Was that it? She birthed a tiny, stillborn fetus, looked like she was going to kid a giant kid, and just the little tiny unformed baby? Unless she ate a placenta, there was never one on the ground. I'm so confused right now, and of course worried about my girl. Anyone ever experience a strange birth like this? Could she have a kid still inside her? Thanks for the advice!!! ~BrazosChick


----------



## Jessica84 (Oct 27, 2011)

She aborted  I'm so sorry. She could have another kid in there but SHOULD be able to pass it by herself with it being that small. You can either lube up and go in and see if you feel another one to be safe or just keep a eye on her. Honestly I've dealt with a few abortions and everyone has all been able to pass the kids being that small. If she acts off tomorrow then I would take her to a vet. I hate to flat out say she will be ok and be proven wrong


----------



## Jessica84 (Oct 27, 2011)

Oh if you go in wear gloves and or wash well


----------



## fivemoremiles (Jan 19, 2010)

Welcome to the weird world of kidding and lambing. I don't have an answer for you. it could be many things.
that could be it or that could be a twin that died. I have has a live birth after an abortion. I have also had a live birth then another live birth two weeks later. I have had half a lamb born, the hind half. 
I'm sorry I cant be more help.
Do bounce her and see if there is another kid. to bounce her put your hands under her belly and gently lift up it there is another kid you will feel it. it will feel like a large lump. if there is nothing there it will be soft.


----------



## BrazosChick (Nov 5, 2015)

Thanks a million y'all! Would she have gone through all of the motions of a full blown kidding for such a small fetus? She is still huge. Will get a little sleep, and then go back out to check on her. Thanks again, and have a nice evening!


----------



## Goats Rock (Jun 20, 2011)

You might want to wash up really well, put gloves on, put lubricant all over your hand and go in. If she has
another kid in there, you should be able to tell. But, at the very least, keep an eye on her and take her temp frequently.


----------



## ksalvagno (Oct 6, 2009)

If you are inexperienced, you may want to get the vet out and check her.


----------



## BrazosChick (Nov 5, 2015)

This morning I go out to check on her, and find yet another little aborted fetus. She stood up, came over to me, and ate. She is still contained in her pen, and will be watched all day. A call to the vet's office will take place when they open. Thanks again!


----------



## WitchHazel (May 5, 2015)

Oh, I'm so sorry. What an awful way to dive into kidding!


----------



## BrazosChick (Nov 5, 2015)

We called a local vet that welcomes larger animals in his practice. He was so kind to have a long conversation with my husband and I. He told us to watch her closely today, which we did, and if anything got too crazy today or this evening, to bring her in tomorrow for an ultrasound and additional care if needed. She has been her completely, normal self today. Eating, drinking, grazing with her sweet buck. You would never have known the misery she was in just yesterday. I'm sad we didn't get to meet her two little kids, but happy she is doing so well. (I'm still being very cautious!) 

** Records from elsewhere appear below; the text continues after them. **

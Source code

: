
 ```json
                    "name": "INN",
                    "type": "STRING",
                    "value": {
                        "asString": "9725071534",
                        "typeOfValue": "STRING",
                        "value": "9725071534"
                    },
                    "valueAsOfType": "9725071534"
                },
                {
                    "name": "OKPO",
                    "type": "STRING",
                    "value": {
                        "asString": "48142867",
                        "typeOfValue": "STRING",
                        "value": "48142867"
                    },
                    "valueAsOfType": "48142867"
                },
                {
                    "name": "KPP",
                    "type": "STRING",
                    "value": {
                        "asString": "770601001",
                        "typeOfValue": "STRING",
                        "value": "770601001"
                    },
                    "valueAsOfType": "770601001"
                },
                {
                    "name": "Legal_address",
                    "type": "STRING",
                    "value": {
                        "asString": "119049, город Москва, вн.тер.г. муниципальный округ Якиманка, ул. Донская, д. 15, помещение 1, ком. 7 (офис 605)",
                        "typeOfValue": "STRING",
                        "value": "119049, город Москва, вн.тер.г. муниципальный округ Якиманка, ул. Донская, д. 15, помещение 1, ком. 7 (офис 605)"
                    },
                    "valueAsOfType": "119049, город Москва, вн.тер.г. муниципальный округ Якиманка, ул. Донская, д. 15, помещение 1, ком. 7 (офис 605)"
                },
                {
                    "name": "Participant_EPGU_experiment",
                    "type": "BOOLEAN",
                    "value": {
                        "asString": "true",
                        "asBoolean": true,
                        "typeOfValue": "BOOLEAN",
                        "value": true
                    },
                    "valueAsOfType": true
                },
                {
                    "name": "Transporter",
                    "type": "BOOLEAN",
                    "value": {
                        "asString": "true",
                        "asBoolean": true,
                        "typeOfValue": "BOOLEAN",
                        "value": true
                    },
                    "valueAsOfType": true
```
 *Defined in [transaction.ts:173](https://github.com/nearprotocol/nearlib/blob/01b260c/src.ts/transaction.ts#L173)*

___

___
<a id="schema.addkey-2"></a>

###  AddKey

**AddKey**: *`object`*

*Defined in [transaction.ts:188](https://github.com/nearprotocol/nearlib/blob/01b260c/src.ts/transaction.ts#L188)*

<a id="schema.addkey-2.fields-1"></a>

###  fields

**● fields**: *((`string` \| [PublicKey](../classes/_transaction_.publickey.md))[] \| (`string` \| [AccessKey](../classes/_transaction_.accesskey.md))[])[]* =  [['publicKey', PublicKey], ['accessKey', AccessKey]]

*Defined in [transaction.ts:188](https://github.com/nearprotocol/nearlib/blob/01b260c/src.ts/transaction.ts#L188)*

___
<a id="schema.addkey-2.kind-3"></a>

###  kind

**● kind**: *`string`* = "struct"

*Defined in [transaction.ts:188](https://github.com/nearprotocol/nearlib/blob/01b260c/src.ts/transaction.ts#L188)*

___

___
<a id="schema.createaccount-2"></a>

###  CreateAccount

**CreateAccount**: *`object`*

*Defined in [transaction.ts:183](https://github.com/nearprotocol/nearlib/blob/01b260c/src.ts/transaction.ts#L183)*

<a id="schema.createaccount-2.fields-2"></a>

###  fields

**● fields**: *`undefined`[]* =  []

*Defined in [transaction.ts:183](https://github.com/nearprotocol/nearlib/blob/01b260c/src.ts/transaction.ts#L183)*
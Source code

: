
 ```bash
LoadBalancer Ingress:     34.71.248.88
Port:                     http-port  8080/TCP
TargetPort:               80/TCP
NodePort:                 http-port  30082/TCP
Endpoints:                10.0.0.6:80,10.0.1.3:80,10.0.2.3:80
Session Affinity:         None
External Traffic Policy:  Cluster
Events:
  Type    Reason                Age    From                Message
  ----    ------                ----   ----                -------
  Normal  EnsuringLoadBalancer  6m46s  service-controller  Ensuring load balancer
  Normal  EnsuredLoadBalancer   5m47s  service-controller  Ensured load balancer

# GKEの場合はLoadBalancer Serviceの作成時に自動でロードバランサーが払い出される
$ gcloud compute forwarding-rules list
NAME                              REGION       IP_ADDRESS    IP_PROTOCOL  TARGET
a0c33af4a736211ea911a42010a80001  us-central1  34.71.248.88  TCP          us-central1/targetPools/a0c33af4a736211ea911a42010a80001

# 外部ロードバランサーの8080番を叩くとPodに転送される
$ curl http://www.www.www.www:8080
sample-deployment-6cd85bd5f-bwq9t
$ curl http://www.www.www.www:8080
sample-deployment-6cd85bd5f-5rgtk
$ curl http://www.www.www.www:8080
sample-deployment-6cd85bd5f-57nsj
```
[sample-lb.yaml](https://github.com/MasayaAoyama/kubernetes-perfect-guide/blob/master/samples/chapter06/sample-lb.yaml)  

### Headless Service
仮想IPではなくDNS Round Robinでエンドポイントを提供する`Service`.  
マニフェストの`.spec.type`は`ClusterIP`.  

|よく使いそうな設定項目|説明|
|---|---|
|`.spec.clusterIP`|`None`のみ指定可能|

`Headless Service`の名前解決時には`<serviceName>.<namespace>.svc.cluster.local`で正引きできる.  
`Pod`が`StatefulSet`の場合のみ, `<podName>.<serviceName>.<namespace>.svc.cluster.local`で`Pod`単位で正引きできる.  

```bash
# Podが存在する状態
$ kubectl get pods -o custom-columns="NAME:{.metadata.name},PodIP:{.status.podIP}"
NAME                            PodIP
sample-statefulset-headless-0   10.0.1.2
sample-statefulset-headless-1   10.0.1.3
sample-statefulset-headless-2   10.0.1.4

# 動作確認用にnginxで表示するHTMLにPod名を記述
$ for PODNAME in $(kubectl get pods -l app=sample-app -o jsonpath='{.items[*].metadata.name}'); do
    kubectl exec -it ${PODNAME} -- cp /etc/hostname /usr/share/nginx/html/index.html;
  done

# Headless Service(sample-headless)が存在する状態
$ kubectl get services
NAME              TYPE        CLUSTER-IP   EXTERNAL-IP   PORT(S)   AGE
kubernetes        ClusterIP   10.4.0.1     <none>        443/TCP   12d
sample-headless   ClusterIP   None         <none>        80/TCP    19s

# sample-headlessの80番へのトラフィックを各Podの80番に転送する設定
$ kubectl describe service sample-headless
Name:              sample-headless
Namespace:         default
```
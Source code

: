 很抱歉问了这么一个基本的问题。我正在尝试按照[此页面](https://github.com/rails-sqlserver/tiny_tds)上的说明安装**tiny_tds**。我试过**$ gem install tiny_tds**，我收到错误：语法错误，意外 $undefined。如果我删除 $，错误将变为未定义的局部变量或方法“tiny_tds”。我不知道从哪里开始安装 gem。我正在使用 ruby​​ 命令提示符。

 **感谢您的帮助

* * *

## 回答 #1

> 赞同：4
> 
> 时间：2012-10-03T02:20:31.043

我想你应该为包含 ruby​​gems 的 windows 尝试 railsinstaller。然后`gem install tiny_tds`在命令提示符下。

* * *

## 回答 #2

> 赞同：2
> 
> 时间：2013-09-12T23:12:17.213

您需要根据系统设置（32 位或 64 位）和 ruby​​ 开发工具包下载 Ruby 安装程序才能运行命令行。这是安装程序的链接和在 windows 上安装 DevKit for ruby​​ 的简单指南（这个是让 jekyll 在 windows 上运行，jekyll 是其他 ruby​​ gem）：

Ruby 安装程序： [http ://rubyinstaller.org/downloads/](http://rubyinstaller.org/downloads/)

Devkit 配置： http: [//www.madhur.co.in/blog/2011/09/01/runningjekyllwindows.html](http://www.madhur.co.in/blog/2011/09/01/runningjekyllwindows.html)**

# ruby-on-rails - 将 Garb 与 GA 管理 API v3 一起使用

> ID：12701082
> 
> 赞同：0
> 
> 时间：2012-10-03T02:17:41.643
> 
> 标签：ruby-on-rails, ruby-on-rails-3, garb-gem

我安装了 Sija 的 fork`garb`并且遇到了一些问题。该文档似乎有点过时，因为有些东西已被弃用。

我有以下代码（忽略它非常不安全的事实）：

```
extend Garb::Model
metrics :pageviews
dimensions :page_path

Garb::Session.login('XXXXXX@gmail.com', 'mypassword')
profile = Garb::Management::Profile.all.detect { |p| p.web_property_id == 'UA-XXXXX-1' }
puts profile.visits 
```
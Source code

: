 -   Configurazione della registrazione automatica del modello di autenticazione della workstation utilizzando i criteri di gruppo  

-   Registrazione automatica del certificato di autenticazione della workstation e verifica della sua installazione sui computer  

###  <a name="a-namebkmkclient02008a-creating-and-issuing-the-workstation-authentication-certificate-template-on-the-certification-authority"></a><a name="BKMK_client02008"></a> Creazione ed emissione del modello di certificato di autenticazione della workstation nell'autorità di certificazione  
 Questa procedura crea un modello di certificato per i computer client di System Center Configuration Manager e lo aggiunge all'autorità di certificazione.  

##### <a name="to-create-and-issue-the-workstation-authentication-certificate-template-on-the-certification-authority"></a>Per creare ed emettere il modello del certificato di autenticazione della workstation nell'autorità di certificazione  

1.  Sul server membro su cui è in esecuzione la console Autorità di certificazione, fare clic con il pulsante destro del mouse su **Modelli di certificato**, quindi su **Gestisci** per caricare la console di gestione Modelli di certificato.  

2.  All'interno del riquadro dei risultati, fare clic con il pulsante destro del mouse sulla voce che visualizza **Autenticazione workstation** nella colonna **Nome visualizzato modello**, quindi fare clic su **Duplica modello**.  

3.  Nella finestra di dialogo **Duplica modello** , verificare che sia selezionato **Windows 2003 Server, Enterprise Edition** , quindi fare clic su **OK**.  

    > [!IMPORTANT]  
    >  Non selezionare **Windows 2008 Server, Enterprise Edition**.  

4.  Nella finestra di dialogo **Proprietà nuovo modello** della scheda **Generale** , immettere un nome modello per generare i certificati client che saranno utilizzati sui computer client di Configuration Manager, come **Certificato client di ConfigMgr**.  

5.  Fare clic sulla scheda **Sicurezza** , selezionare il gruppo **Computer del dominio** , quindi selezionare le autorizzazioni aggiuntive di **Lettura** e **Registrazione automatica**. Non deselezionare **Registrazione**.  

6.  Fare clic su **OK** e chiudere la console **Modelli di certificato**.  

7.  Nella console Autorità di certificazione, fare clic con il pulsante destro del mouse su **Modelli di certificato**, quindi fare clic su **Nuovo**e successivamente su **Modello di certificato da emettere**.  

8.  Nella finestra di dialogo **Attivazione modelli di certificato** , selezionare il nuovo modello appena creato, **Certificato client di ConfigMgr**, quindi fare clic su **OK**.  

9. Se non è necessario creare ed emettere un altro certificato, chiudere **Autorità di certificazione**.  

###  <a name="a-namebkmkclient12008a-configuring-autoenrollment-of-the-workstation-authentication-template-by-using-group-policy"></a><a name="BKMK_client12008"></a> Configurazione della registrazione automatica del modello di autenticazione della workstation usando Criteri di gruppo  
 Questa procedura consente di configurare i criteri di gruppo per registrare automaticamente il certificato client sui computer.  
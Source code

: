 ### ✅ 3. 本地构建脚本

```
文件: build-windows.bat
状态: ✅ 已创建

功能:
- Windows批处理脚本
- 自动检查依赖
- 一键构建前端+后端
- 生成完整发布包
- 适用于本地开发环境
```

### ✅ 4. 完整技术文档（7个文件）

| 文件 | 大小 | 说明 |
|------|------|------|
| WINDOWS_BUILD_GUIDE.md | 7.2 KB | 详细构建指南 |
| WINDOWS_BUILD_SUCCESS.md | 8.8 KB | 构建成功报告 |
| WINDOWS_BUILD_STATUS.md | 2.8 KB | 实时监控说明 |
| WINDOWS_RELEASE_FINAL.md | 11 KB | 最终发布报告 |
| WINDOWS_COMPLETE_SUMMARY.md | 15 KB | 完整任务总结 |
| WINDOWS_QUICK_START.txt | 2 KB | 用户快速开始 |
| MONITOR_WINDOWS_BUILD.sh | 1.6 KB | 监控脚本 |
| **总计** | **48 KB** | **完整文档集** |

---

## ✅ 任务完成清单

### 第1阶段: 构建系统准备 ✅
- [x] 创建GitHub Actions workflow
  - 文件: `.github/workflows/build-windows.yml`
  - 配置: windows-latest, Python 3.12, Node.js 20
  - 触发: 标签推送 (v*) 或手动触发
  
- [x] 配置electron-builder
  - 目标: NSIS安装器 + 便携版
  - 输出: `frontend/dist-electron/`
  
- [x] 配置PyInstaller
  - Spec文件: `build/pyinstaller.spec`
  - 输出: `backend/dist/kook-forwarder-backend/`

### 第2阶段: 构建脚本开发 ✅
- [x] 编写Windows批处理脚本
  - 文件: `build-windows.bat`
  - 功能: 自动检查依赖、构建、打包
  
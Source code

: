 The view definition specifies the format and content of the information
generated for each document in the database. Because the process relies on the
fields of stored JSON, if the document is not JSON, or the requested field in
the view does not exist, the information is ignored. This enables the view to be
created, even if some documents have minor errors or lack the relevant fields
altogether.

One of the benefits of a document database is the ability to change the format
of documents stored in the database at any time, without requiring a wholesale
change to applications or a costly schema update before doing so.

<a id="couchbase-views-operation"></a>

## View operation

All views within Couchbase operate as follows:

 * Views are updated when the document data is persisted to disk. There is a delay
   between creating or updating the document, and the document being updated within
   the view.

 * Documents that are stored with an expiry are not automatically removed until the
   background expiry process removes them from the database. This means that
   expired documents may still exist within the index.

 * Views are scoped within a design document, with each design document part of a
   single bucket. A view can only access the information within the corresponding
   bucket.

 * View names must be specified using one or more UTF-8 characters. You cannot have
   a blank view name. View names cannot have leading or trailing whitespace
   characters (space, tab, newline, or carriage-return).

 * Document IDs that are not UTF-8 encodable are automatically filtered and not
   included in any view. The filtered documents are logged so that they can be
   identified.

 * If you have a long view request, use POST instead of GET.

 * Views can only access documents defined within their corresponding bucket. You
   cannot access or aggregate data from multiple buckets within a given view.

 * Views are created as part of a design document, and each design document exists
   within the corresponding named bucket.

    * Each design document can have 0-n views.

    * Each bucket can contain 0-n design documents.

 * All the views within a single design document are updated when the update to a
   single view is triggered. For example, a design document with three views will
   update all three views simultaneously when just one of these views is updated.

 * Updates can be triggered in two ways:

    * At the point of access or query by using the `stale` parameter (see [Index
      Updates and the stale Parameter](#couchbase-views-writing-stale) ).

Thanks to you all for your support!!!


----------



## nancy d (Oct 5, 2007)

By your description of her current behavior it sounds as though she will be just fine.
Do monitor her temp a couple of times a day & give her lots of extra love.
Search her stall thoroughly for placenta they don't always eat it. It might be lost in the bedding.
What sort of discharge is she having?


----------



## BrazosChick (Nov 5, 2015)

Currently none, and her big ole belly has shrunk.


----------



## fivemoremiles (Jan 19, 2010)

Many abortions are caused by a bacterial infection. that bacteria can also effect humans. that is why I do not let pregnant women in to my birthing barn. the bacteria dies with in a few days so clean the pen out and don't put any other goats in it for a week or so. antibiotics are very effective at preventing abortions. 
Sorry for the loss it is a big let down when this happens.


----------